Dans son article « Accompagner les encadrants publics pour soutenir leur processus de subjectivation au travail », Valérie Brunel, intervenante psychosociologue, s’appuie sur sa pratique clinique d’intervenante pour établir un constat de souffrance des managers publics. Elle veut toutefois aider les managers publics à occuper une place de sujet, c’est-à -dire à restaurer leur capacité d’agir et leur proposer un dispositif de soutien. Un premier principe pour elle est de s’appuyer sur le collectif de pairs afin de coconstruire de nouvelles valeurs et stratégies. Le second principe consiste à faciliter l’acquisition d’une pensée contextualisée et créative sur leur rôle de manager. Cela nécessite un net changement de regard pour des managers centrés sur l’action et la résolution de problèmes. Une fois de plus la réflexivité sert de « principal adjuvant » à la subjectivation et à l’innovation.

John Cultiaux, Chargé de cours à la Louvain School of Management s’intéresse aux thèmes de la reconnaissance, de la position de victime et de la résistance du sujet critique dans le processus de modernisation des entreprises publiques en Belgique dans son texte « Nouveau management public et sujet critique : enjeux idéologiques, collectifs et subjectifs » (cf. aussi Pyramides n° 10 et 17). L’auteur rappelle le compromis historique conclu entre la dynamique économique pilotée par la recherche du profit et le souci de protection sociale et de solidarité. Il constate que ce compromis a été brisé par la « société hypermoderne » caractérisée par la logique du marché et du profit exclusif.

Le contributeur vise à démontrer qu’un redéploiement de la critique sociale dans l’entreprise (in casu publique) loin d’être un obstacle, est un atout pour l’avènement d’une nouvelle entreprise publique. De fait la stimulation de la critique peut entraîner des effets positifs sur l’engagement de beaucoup de membres du personnel statutaires peu qualifiés qui ont été réduits au silence, empêchés d’exprimer leur expérience et mis en marge du système au prétexte de leur résistance au changement alors que la plupart désirent apporter leur expérience à l’entreprise.

On notera aussi la contribution de Bénédicte Vidaillet (Université de Lille 1) sur « Le sujet et sa demande d’être évalué : angoisse, jouissance et impasse symbolique ». L’auteure constate tout d’abord que l’évaluation n’est plus une facette du management mais en est devenu le pivot.
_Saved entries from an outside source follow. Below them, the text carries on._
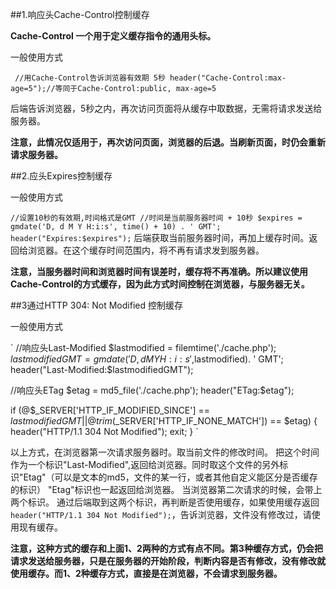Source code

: ##1.响应头Cache-Control控制缓存

**Cache-Control 一个用于定义缓存指令的通用头标。**

一般使用方式


`
//用Cache-Control告诉浏览器有效期 5秒
header("Cache-Control:max-age=5");//等同于Cache-Control:public, max-age=5`


后端告诉浏览器，5秒之内，再次访问页面将从缓存中取数据，无需将请求发送给服务器。

**注意，此情况仅适用于，再次访问页面，浏览器的后退。当刷新页面，时仍会重新请求服务器。**


##2.应头Expires控制缓存

一般使用方式

`
//设置10秒的有效期,时间格式是GMT
//时间是当前服务器时间 + 10秒
$expires = gmdate('D, d M Y H:i:s', time() + 10) . ' GMT'; 
header("Expires:$expires");
`
后端获取当前服务器时间，再加上缓存时间。返回给浏览器。在这个缓存时间范围内，将不再有请求发到服务器。


**注意，当服务器时间和浏览器时间有误差时，缓存将不再准确。所以建议使用Cache-Control的方式缓存，因为此方式时间控制在浏览器，与服务器无关。**


##3通过HTTP 304: Not Modified 控制缓存

一般使用方式

` 
 //响应头Last-Modified
 $lastmodified = filemtime('./cache.php');
 $lastmodifiedGMT = gmdate('D, d M Y H:i:s',$lastmodified). ' GMT';
 header("Last-Modified:$lastmodifiedGMT");
 
 //响应头ETag
 $etag = md5_file('./cache.php');
 header("ETag:$etag");
 
 
 
 
 if (@$_SERVER['HTTP_IF_MODIFIED_SINCE'] == $lastmodifiedGMT ||
     @trim($_SERVER['HTTP_IF_NONE_MATCH']) == $etag) {
         header("HTTP/1.1 304 Not Modified");
         exit;
     }
`

以上方式，在浏览器第一次请求服务器时。取当前文件的修改时间。
把这个时间作为一个标识"Last-Modified",返回给浏览器。同时取这个文件的另外标识"Etag"（可以是文本的md5，文件的某一行，或者其他自定义能区分是否缓存的标识）
"Etag"标识也一起返回给浏览器。
当浏览器第二次请求的时候，会带上两个标识。
通过后端取到这两个标识，再判断是否使用缓存，如果使用缓存返回 `header("HTTP/1.1 304 Not Modified");`，告诉浏览器，文件没有修改过，请使用现有缓存。

**注意，这种方式的缓存和上面1、2两种的方式有点不同。第3种缓存方式，仍会把请求发送给服务器，只是在服务器的开始阶段，判断内容是否有修改，没有修改就使用缓存。而1、2种缓存方式，直接是在浏览器，不会请求到服务器。**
Il y aurait chez les agents, une demande plus ou moins latente d’évaluation, demande d’évaluer et d’être évalué. Un chercheur comme Christophe Dejours pense à ce sujet que les gens y sont « foncièrement consentants ». Le problème est toujours selon le même chercheur que « dans l’état actuel des connaissances (…) il n’y a pas à ce jour d’évaluation objective possible ». Une des hypothèses de l’article est que la demande d’évaluation est une demande de définition identitaire pour répondre à l’angoissante question de « qui suis-je ? ». Pour ce faire, la présence d’un Autre consistant et cohérent est nécessaire. Selon la contributrice le fait de se référer à des outils et à des indicateurs sur lesquels le manager n’a pas de prise « dévalue sa parole et l’empêche d’assumer la place de l’énonciation. » Il en est de même pour les dispositifs d’auto-évaluation où on n’a plus besoin d’un regard extérieur ou de l’évaluation à 360°. Avec les pratiques actuelles d’évaluation qui agissent quasiment en continu, chaque place est relative et éphémère. Le jugement de l’Autre de l’évaluation (l’évaluateur) est provisoire, « sa parole ne tient pas, sa place elle même n’est pas définie de manière stable et ne constitue pas un point de référence ». Il est donc fondamental de réintroduire du Symbolique dans les organisations. Le regard et la voix de l’Autre jouent ici un rôle essentiel. Il y a lieu de réintroduire du Sujet dans les processus et ce même si « l’excès de Symbolique » peut emprisonner le sujet dans le désir tyrannique de l’Autre.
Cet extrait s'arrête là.